The fourth instalment of the return of capital would be EUR 0.09 per Class C shares and EUR 0.01 per Class F shares based on the Class F shares’ current right to asset distribution in accordance with the Articles of Association. Fourth instalment would be paid to a shareholder who is registered in the shareholders’ register maintained by Euroclear Finland Oy on the record date of the return of capital, i.e., 15 March 2024 and the ex-date for the fourth instalment would be 14 March 2024. The Board of Directors proposes that the fourth instalment would be paid on 22 March 2024.

The Board of Directors also proposes that the Annual General Meeting would authorize the Board of Directors to resolve, if necessary, on a new record date and date of payment for the second, third and fourth instalment should, e.g., the rules of Euroclear Finland Oy or statues applicable to the Finnish book-entry system so require.

  1. Resolution on the discharge of the members of the Board of Directors and the CEO from liability
  2. Advisory decision on the adoption of the remuneration report for governing bodies

Upon the recommendation of the Remuneration Committee, the Board of Directors proposes to the Annual General Meeting that the Remuneration Report of the governing bodies be adopted. The decision of the Annual General Meeting is of an advisory nature according to the Finnish Companies Act.

The remuneration report shall be available on the Company’s website https://investors.purmogroup.com/governance/general-meetings/ no later than on 22 March 2023.

  1. Resolution on the remuneration of the members of the Board of Directors

The Shareholders’ Nomination Board proposes to the Annual General Meeting that the fees are kept unchanged, and the members of the Board of Directors should be paid annual fees as follows:

  • EUR 92,000 for the Chairman of the Board of Directors;
  • EUR 53,000 for the Vice Chairman of the Board of Directors;
  • EUR 53,000 for each of the Chairmen of the Committees of the Board of Directors; and
  • EUR 48,000 for each ordinary member of Board of Directors.
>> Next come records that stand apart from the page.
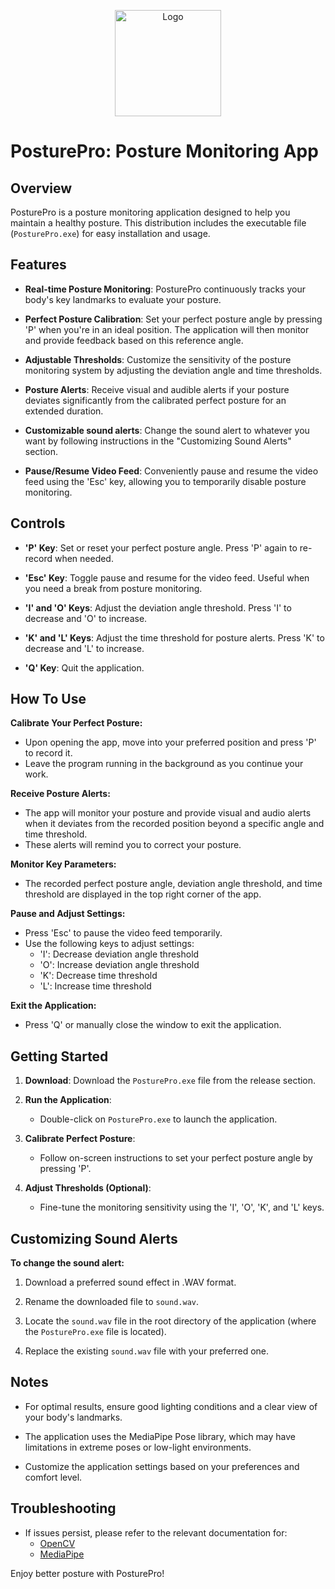 <p align="center">
  <img src="https://github.com/AnuronDutta/PosturePro/assets/62471257/9fefba00-e2ae-448d-aff7-24000381885e" alt="Logo" height=170></a>
</p>

# PosturePro: Posture Monitoring App



## Overview

PosturePro is a posture monitoring application designed to help you maintain a healthy posture. This distribution includes the executable file (`PosturePro.exe`) for easy installation and usage.

## Features

- **Real-time Posture Monitoring**: PosturePro continuously tracks your body's key landmarks to evaluate your posture.

- **Perfect Posture Calibration**: Set your perfect posture angle by pressing 'P' when you're in an ideal position. The application will then monitor and provide feedback based on this reference angle.

- **Adjustable Thresholds**: Customize the sensitivity of the posture monitoring system by adjusting the deviation angle and time thresholds.

- **Posture Alerts**: Receive visual and audible alerts if your posture deviates significantly from the calibrated perfect posture for an extended duration.

- **Customizable sound alerts**: Change the sound alert to whatever you want by following instructions in the "Customizing Sound Alerts" section.

- **Pause/Resume Video Feed**: Conveniently pause and resume the video feed using the 'Esc' key, allowing you to temporarily disable posture monitoring.

## Controls

- **'P' Key**: Set or reset your perfect posture angle. Press 'P' again to re-record when needed.

- **'Esc' Key**: Toggle pause and resume for the video feed. Useful when you need a break from posture monitoring.

- **'I' and 'O' Keys**: Adjust the deviation angle threshold. Press 'I' to decrease and 'O' to increase.

- **'K' and 'L' Keys**: Adjust the time threshold for posture alerts. Press 'K' to decrease and 'L' to increase.

- **'Q' Key**: Quit the application.

## How To Use

**Calibrate Your Perfect Posture:**

- Upon opening the app, move into your preferred position and press 'P' to record it.
- Leave the program running in the background as you continue your work.

**Receive Posture Alerts:**

- The app will monitor your posture and provide visual and audio alerts when it deviates from the recorded position beyond a specific angle and time threshold.
- These alerts will remind you to correct your posture.

**Monitor Key Parameters:**

- The recorded perfect posture angle, deviation angle threshold, and time threshold are displayed in the top right corner of the app.

**Pause and Adjust Settings:**

- Press 'Esc' to pause the video feed temporarily.
- Use the following keys to adjust settings:
  - 'I': Decrease deviation angle threshold
  - 'O': Increase deviation angle threshold
  - 'K': Decrease time threshold
  - 'L': Increase time threshold

**Exit the Application:**

- Press 'Q' or manually close the window to exit the application.
## Getting Started

1. **Download**: Download the `PosturePro.exe` file from the release section.

2. **Run the Application**:
   - Double-click on `PosturePro.exe` to launch the application.

3. **Calibrate Perfect Posture**:
   - Follow on-screen instructions to set your perfect posture angle by pressing 'P'.

4. **Adjust Thresholds (Optional)**:
   - Fine-tune the monitoring sensitivity using the 'I', 'O', 'K', and 'L' keys.

## Customizing Sound Alerts
**To change the sound alert:**

1. Download a preferred sound effect in .WAV format.
   
2. Rename the downloaded file to `sound.wav`.

3. Locate the `sound.wav` file in the root directory of the application (where the `PosturePro.exe` file is located).

4. Replace the existing `sound.wav` file with your preferred one.

## Notes

- For optimal results, ensure good lighting conditions and a clear view of your body's landmarks.

- The application uses the MediaPipe Pose library, which may have limitations in extreme poses or low-light environments.

- Customize the application settings based on your preferences and comfort level.

## Troubleshooting

- If issues persist, please refer to the relevant documentation for:
  - [OpenCV](https://docs.opencv.org/4.x/index.html)
  - [MediaPipe](https://mediapipe.dev/)


Enjoy better posture with PosturePro!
The Shareholders’ Nomination Board proposes that approximately 40 % of the annual fee be paid in Purmo Group’s Class C shares. The members of the Board of Directors are encouraged to keep such shares for the entire duration of their Board of Directors assignment.

The annual fee shall be paid to the members of the Board of Directors within two weeks after the publication of the first quarter interim report or as soon as legally possible thereafter. The Company will pay the costs and transfer tax related to the acquisition of shares. If a part of the fee cannot be paid in shares as required by law or other regulations or for reasons related to a member of the Board of Directors, the fee may be paid full in cash. If the term of office of a member of the Board of Directors would be shorter, the fee would be paid in proportion to the length of their term of office.
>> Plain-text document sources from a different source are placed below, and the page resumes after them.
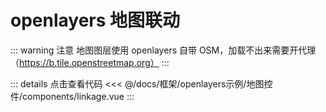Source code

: <script setup>
import linkage from './components/linkage.vue'
</script>

# openlayers 地图联动

::: warning 注意
地图图层使用 openlayers 自带 OSM，加载不出来需要开代理（https://b.tile.openstreetmap.org）
:::

<ClientOnly>
<linkage/>
</ClientOnly>

::: details 点击查看代码
<<< @/docs/框架/openlayers示例/地图控件/components/linkage.vue
:::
The Shareholders’ Nomination Board proposes to the Annual General Meeting that in addition to the annual fee, the members of Board of Directors should be paid a meeting fee for each meeting of the Board of Directors and its committees as follows:

  • EUR 800 per meeting held in the country of residence of member of the Board of Directors;
  • EUR 1,400 per meeting held outside the country of residence of the member of the Board of Directors but on the same continent as the country of residence of the member of the Board of Directors;
  • EUR 2,600 per meeting held on another continent than the country of residence of the member of the Board of Directors; or
  • EUR 800 per meeting held by telephone or through virtual communication channels.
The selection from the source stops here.